# An editorial board discusses fMRI analysis and “false-positive psychology”

**Update 1/3/2012:** I have seen a few incoming links describing the *Psych Science* email discussion as “leaked” or “made public.” For the record, the discussion was forwarded to me from someone who got it from a professional listserv, so it was already out in the open and circulating before I posted it here. Considering that it was carefully redacted and compiled for circulation by the incoming editor-in-chief, I don’t think “leaked” is a correct term at all (and “made public” happened before I got it).

***

I recently got my hands on an email discussion among the *Psychological Science* editorial board. The discussion is about whether or how to implement recommendations by Poldrack et al. (2008) and Simmons, Nelson, and Simonsohn (2011) for research methods and reporting. The discussion is well worth reading and appears to be in circulation already, so I am posting it here for a wider audience. (All names except the senior editor, John Jonides, and Eric Eich who compiled the discussion, were redacted by Eich; commenters are instead numbered.)

The Poldrack paper proposes guidelines for reporting fMRI experiments. The Simmons paper is the much-discussed “false-positive psychology” paper that was itself published in Psych Science. The argument in the latter is that slippery research and reporting practices can produce “researcher degrees of freedom” that inflate Type I error. To reduce these errors, they make 6 recommendations for researchers and 4 recommendations for journals to reduce these problems.

There are a lot of interesting things to come out of the discussion. Regarding the Poldrack paper, the discussion apparently got started when a student of Jonides analyzed the same fMRI dataset under several different defensible methods and assumptions and got totally different results. I can believe that — not because I have extensive experience with fMRI analysis (or any hands-on experience at all), but because that’s true with any statistical analysis where there is not strong and widespread consensus on how to do things. (See covariate adjustment versus difference scores.)

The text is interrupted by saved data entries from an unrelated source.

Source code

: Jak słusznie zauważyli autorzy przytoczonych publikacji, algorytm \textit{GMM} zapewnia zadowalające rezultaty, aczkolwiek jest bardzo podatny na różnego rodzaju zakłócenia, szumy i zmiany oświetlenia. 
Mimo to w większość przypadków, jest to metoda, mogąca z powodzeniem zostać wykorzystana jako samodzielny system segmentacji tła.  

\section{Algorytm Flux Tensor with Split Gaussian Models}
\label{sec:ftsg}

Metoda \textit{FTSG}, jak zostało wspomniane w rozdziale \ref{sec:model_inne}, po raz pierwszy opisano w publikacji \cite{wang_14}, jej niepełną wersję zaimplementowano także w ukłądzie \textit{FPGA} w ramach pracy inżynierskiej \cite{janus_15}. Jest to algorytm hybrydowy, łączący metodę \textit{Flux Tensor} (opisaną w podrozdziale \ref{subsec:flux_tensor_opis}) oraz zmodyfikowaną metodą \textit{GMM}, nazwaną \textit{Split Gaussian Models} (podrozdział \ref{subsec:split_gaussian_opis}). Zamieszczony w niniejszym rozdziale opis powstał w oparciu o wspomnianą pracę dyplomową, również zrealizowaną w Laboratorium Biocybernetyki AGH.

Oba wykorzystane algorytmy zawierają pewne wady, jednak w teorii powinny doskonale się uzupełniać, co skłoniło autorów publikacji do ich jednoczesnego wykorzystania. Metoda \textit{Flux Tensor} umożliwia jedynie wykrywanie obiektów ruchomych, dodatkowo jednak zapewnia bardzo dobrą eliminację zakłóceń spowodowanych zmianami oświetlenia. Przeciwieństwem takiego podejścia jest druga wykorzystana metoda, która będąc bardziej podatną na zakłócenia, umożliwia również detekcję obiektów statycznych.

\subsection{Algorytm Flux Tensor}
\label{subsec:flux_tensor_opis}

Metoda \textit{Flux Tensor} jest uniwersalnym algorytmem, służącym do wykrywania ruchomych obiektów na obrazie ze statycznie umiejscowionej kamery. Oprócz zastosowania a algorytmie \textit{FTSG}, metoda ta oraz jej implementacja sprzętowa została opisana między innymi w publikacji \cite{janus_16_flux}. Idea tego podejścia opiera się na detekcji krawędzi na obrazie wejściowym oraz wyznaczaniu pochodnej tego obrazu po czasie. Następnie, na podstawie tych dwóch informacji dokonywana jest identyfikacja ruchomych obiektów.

The other thing about the Poldrack discussion that caught my attention was commenter #8, who asked that more attention be given to selection and determination of ROIs. S/he wrote:

We, as psychologists, are not primarily interested in exploring the brain. Rather, we want to harness fMRI to reach a better understanding of psychological process. Thus, the choice of the various ROIs should be derived from psychological models (or at least from models that are closely related to psychological mechanisms). Such a justification might be an important editorial criterion for fMRI studies submitted to a psychological journal. Such a psychological model might also include ROIs where NO activity is expected, control regions, so to speak.

A.k.a. convergent and discriminant validity. (Once again, the psychometricians were there first.) A lot of research that is billed (in the press or in the scientific reports themselves) as reaching new conclusions about the human mind is really, when you look closely, using established psychological theories and methods as a framework to explore the brain. Which is a fine thing to do, and in fact is a necessary precursor to research that goes the other way, but shouldn’t be misrepresented.

Turning to the Simmons et al. piece, there was a lot of consensus that it had some good ideas but went too far, which is similar to what I thought when I first read the paper. Some of the Simmons recommendations were so obviously important that I wondered why they needed to be made at all, because doesn’t everybody know them already? (E.g., running analyses while you collect data and using p-values as a stopping rule for sample size — a definite no-no.) The fact that Simmons et al. thought this needed to be said makes me worried about the rigor of the average research paper. Other of their recommendations seemed rather rigid and targeted toward a pretty small subset of research designs. The n>20 rule and the “report all your measures” rule might make sense for small-and-fast randomized experiments of the type the authors probably mostly do themselves, but may not work for everything (case studies, intensive repeated-measures studies, large multivariate surveys and longitudinal studies, etc.).

Commenter #8 (again) had something interesting to say about a priori predictions:

It is always the educated reader who needs to be persuaded using convincing methodology. Therefore, I am not interested in the autobiography of the researcher. That is, I do not care whether s/he has actually held the tested hypothesis before learning about the outcomes…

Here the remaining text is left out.